En esa sacudida sin retorno de la normalidad, personas como Raznatovic vieron una increíble oportunidad para seguir expandiendo su negocio mediante el curioso método de pasar de ser un enemigo del sistema a formar una parte importante de él. Raznatovic montó un sangriento grupo paramilitar en Bosnia que asesinaba civiles al tiempo que le otorgaba cobertura, influencia política e inmunidad para sus negocios. Siguiendo el manual de jefe de la banda, en ocasiones, tomaba parte en las barbaridades y repartía el botín. La cosa le salió tan bien que repitió la operación en Kosovo y hasta bautizó su apodo al grupo: Los Tigres de Arkan.
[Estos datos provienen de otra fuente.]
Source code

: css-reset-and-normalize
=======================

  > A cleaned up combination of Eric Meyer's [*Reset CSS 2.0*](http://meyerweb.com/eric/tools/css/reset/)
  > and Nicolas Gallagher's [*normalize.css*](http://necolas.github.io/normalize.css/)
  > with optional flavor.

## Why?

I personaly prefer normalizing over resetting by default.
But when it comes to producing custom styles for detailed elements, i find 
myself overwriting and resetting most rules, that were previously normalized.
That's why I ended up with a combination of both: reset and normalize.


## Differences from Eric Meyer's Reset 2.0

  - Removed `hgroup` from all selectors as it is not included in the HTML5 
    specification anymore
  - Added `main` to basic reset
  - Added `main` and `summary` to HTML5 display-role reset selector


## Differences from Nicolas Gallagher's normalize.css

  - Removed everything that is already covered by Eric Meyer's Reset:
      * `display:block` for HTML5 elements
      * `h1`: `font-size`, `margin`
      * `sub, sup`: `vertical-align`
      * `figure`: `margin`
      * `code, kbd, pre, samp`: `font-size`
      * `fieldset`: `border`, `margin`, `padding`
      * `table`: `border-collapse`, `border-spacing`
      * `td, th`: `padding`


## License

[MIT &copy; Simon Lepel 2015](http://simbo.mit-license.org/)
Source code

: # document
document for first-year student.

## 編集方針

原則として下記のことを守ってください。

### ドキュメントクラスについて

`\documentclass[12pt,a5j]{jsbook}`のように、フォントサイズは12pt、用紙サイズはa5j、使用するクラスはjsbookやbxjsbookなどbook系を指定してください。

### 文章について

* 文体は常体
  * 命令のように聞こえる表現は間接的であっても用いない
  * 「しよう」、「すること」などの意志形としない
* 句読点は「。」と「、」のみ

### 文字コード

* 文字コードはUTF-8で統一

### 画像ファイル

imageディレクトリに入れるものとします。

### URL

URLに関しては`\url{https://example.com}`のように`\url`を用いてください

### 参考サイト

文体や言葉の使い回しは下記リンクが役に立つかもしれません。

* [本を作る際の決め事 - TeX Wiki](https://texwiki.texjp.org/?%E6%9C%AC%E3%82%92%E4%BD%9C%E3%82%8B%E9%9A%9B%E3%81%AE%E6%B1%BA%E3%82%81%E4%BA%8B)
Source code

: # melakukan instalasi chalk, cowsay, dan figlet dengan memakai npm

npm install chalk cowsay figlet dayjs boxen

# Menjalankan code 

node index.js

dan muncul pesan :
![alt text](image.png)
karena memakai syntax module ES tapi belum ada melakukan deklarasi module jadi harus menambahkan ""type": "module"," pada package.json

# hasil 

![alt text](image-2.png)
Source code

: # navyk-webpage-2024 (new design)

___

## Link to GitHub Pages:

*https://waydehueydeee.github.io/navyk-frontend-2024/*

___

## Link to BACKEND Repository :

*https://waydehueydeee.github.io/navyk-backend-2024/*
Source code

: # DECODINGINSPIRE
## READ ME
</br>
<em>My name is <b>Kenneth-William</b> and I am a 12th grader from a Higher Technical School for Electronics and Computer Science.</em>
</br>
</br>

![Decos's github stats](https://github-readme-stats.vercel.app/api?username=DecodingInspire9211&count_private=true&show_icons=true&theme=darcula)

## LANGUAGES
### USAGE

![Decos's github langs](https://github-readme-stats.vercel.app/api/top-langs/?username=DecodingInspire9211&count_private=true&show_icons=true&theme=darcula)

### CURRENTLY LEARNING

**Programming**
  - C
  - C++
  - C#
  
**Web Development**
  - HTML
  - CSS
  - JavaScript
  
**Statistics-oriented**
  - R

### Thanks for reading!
Pero la cosa le salió fatal a Serbia, el país al que decía amar tanto. Mientras los serbios se hundían en la miseria material y se convertían en los apestados de Europa, eran gobernados por un sistema mafioso que parecía indestructible.
Sin embargo, ahí estaba Raznatovic, o Arkan, multimillonario, inmune a las denuncias por violaciones de los derechos humanos, temido, popular y salvador. Hasta se casó con una famosa cantante de turbo folk; una indescriptible mezcla de tecno, ritmos balcánicos y tetas siliconadas que impulsaba el régimen serbio para levantar el ánimo, imposible de levantar, de sus ciudadanos. Raznatovic era una estrella. Al final, pasó lo que suele suceder. El poder y el dinero nunca son suficientes y a nadie satisface el reparto del botín. Arkan tuvo un final como en una canción de Loquillo y los Trogloditas: diez tiros a la puerta de un hotel. En realidad, fue uno a la cabeza y en el lobby. El hotel era suyo.
Raznatovic es un ejemplo extremo de una situación extrema, pero no tan inhabitual. Los momentos en que lo cotidiano se tambalea o simplemente desaparece y se buscan soluciones de urgencia contra la incertidumbre son excelentes oportunidades para que los destructores se presenten como constructores. Y para que lo inaceptable hasta un momento antes se vuelva aceptable y, a veces, atractivo. Un pirata informático con sus herramientas, un contrabandista con sus chanchullos o un totalitario con su desprecio a la libertad —por citar tres ejemplos— no se transforman de pronto. Eso, en los finales de las películas malas. Están ahí fuera.